• _Problem description_: The answer must be a single number: the count of lines in these records that hold "where".

(Stored dataset items)
== == ==

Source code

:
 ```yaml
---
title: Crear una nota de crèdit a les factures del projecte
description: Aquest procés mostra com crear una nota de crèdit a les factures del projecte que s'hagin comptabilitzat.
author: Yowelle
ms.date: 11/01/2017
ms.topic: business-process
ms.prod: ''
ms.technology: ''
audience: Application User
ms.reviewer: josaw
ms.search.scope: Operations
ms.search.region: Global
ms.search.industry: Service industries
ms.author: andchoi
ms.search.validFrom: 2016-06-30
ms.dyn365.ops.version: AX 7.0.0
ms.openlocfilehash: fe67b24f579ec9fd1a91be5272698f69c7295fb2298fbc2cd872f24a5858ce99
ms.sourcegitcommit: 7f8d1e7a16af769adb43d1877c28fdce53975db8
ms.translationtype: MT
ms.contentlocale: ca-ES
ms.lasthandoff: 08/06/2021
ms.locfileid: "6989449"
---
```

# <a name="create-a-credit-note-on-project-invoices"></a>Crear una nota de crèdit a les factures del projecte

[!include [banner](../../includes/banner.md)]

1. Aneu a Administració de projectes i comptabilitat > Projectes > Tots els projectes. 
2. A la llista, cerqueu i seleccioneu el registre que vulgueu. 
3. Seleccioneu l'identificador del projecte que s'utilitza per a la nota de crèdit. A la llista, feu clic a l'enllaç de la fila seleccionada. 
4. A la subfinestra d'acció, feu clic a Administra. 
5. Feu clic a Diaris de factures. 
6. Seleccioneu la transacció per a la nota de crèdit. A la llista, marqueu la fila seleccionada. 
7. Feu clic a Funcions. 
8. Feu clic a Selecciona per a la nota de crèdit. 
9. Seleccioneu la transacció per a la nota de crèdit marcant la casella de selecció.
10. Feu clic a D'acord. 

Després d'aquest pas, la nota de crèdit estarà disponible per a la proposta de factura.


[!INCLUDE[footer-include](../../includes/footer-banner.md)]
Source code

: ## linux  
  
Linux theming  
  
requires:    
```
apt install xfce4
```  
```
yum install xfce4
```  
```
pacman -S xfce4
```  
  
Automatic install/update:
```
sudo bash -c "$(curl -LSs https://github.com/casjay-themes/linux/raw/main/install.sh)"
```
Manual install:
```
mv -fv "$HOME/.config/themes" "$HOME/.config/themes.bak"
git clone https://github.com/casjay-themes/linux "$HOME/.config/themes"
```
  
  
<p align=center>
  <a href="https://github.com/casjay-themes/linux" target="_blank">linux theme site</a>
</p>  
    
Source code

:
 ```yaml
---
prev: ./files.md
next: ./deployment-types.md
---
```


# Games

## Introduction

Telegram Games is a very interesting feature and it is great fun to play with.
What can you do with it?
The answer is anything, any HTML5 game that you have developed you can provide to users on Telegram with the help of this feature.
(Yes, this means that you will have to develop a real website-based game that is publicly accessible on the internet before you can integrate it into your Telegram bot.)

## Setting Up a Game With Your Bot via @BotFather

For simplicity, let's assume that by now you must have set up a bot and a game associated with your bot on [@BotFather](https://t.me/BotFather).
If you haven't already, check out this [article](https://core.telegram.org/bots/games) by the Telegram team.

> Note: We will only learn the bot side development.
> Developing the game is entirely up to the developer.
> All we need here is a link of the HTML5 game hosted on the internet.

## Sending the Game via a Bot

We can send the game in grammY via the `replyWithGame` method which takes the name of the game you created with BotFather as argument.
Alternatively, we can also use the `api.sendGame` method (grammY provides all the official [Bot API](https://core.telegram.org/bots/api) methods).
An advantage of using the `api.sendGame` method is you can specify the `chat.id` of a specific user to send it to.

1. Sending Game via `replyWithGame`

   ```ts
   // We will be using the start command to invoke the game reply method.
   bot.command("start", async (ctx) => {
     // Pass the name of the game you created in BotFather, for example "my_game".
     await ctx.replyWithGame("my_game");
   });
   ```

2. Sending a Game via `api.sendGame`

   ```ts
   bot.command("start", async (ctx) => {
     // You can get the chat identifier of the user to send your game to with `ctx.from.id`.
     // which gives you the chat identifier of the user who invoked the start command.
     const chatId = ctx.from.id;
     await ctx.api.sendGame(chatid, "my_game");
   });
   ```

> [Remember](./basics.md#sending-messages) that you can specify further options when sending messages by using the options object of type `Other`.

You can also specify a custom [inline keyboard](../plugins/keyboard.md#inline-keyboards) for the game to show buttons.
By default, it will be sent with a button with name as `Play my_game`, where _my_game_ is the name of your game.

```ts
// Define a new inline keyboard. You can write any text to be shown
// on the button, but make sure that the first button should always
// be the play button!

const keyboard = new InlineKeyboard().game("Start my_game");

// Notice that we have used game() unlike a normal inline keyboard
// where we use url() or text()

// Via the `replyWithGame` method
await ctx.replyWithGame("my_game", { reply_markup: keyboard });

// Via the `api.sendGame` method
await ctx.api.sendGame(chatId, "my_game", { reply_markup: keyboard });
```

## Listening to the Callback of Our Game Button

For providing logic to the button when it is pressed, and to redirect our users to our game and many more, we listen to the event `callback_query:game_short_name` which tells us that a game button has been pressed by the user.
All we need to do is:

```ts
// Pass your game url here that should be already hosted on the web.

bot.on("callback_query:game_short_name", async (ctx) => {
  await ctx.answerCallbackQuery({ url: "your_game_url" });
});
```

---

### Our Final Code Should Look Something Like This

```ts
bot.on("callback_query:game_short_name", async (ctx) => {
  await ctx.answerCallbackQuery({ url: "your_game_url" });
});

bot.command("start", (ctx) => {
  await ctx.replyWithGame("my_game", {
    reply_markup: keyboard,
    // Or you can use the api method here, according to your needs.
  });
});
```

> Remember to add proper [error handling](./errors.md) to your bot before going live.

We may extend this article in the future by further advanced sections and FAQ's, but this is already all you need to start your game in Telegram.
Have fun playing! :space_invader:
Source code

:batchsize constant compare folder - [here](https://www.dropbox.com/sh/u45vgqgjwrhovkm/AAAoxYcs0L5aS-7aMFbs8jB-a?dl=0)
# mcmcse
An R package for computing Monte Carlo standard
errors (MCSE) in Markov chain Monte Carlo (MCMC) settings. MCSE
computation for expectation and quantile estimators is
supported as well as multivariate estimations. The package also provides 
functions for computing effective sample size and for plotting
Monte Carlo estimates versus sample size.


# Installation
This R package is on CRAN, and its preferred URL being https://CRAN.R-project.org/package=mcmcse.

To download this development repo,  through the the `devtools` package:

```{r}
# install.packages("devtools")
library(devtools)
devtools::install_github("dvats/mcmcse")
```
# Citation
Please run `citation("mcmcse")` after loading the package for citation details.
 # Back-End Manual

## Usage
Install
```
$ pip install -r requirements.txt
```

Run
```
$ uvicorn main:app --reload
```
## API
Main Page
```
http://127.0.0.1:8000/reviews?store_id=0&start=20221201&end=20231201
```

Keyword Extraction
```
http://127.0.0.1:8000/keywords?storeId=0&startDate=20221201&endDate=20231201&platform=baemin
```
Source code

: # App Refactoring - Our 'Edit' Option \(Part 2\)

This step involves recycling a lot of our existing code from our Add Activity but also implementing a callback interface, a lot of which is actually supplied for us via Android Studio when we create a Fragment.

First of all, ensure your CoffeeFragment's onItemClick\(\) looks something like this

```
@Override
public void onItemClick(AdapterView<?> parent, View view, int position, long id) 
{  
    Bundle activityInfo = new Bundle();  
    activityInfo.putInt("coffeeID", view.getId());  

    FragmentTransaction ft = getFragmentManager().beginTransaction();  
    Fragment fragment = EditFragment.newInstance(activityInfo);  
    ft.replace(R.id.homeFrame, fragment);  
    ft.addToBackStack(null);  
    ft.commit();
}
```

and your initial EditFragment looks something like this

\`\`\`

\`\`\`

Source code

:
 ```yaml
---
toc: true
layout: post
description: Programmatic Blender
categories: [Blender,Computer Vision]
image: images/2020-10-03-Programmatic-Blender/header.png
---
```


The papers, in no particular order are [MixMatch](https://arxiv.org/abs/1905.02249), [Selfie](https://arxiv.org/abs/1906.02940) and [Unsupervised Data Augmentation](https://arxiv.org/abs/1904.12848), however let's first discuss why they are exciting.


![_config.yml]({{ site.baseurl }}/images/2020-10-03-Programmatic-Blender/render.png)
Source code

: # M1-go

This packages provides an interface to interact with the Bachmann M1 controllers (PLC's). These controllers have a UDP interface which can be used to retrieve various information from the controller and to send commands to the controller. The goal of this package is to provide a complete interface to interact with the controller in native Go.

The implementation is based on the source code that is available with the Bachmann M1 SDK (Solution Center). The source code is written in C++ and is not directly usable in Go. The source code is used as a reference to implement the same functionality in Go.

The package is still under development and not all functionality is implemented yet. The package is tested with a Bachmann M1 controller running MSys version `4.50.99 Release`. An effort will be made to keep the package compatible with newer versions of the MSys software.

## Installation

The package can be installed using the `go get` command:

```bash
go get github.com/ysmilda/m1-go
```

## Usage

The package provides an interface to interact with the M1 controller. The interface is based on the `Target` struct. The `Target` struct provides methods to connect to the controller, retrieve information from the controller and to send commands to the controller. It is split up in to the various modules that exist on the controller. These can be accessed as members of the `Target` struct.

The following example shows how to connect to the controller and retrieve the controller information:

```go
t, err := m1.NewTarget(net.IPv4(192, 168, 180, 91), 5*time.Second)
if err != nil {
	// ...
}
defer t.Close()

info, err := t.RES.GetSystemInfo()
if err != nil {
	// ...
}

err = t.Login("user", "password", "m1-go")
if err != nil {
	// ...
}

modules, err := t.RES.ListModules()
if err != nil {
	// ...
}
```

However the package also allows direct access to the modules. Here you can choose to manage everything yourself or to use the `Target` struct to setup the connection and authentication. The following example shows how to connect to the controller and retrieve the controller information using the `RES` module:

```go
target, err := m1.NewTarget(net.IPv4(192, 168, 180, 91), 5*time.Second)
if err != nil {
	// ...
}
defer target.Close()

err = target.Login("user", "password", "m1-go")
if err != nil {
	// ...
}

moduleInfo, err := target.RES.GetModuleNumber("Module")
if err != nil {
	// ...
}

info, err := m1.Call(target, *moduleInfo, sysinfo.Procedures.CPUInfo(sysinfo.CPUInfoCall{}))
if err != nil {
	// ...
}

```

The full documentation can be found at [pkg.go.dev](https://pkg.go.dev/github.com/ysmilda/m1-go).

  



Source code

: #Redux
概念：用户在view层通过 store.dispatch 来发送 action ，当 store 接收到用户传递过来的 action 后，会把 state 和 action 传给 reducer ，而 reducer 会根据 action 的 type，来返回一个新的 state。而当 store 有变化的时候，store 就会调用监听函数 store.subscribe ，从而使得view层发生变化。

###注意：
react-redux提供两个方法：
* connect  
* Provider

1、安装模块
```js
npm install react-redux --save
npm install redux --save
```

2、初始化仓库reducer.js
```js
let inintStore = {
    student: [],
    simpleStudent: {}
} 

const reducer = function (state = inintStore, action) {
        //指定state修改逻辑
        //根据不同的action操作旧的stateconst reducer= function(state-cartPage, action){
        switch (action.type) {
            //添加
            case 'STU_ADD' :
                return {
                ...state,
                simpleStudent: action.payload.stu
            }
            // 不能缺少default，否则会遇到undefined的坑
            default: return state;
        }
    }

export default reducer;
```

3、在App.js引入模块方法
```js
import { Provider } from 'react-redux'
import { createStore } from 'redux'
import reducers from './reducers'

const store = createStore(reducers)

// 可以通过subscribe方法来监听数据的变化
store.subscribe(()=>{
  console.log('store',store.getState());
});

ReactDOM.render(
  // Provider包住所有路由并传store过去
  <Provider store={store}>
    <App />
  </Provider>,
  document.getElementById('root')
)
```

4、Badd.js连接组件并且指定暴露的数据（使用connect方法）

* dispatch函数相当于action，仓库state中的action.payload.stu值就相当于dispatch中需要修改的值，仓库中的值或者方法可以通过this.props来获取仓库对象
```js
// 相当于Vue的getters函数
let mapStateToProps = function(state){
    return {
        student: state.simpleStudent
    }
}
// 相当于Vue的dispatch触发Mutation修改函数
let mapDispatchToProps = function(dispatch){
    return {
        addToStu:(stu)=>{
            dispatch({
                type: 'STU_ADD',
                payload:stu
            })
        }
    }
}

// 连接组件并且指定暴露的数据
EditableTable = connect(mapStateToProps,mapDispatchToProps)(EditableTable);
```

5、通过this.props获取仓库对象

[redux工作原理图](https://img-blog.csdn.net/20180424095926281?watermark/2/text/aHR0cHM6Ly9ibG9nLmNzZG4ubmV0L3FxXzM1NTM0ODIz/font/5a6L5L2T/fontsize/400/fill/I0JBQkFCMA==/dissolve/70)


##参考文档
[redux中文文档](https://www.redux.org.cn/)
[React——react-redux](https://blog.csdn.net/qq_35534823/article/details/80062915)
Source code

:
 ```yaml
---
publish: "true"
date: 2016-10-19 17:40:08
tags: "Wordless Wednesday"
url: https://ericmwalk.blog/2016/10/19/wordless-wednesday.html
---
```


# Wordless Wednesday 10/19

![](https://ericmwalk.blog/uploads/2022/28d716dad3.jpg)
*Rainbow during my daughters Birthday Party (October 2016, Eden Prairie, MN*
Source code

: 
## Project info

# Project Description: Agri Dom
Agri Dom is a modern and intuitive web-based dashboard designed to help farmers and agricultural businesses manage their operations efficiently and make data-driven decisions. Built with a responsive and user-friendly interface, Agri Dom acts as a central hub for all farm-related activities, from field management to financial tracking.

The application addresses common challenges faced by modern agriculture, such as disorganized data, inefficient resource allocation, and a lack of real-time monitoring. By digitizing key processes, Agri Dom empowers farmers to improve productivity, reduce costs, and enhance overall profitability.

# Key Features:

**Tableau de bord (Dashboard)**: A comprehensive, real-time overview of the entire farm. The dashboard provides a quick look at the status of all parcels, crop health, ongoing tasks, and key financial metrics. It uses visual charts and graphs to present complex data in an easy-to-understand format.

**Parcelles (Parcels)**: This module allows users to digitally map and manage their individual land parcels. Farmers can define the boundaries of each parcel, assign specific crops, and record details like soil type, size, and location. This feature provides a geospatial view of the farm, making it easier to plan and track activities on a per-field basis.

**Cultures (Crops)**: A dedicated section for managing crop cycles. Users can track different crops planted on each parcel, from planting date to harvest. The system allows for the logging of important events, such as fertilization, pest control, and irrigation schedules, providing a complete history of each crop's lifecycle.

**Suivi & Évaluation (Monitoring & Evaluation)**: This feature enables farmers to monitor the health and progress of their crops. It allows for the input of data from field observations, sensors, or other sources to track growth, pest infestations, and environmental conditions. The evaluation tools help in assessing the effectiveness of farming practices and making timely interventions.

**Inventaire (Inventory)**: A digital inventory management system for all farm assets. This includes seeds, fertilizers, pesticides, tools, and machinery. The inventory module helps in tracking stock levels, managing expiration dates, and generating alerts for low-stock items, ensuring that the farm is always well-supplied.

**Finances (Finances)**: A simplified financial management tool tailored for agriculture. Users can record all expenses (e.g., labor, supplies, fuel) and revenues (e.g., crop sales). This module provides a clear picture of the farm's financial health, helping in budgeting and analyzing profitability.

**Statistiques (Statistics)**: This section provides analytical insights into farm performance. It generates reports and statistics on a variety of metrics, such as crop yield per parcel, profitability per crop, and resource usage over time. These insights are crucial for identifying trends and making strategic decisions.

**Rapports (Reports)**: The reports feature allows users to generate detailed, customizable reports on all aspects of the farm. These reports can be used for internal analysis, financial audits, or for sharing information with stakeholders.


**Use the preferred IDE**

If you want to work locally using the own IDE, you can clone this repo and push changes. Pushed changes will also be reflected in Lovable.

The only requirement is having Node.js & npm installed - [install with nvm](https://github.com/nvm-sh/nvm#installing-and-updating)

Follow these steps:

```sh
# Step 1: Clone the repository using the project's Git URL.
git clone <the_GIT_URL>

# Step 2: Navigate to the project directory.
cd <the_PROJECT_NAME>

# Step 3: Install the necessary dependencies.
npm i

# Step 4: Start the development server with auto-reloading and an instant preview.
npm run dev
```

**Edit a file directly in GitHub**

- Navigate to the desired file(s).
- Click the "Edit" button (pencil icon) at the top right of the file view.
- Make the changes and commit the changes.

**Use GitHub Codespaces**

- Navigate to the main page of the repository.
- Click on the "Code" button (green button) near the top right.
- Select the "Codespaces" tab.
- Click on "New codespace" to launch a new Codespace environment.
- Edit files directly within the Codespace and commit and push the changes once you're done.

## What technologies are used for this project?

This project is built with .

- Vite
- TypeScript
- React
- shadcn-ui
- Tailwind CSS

== == ==

• _Reply to the task_: 2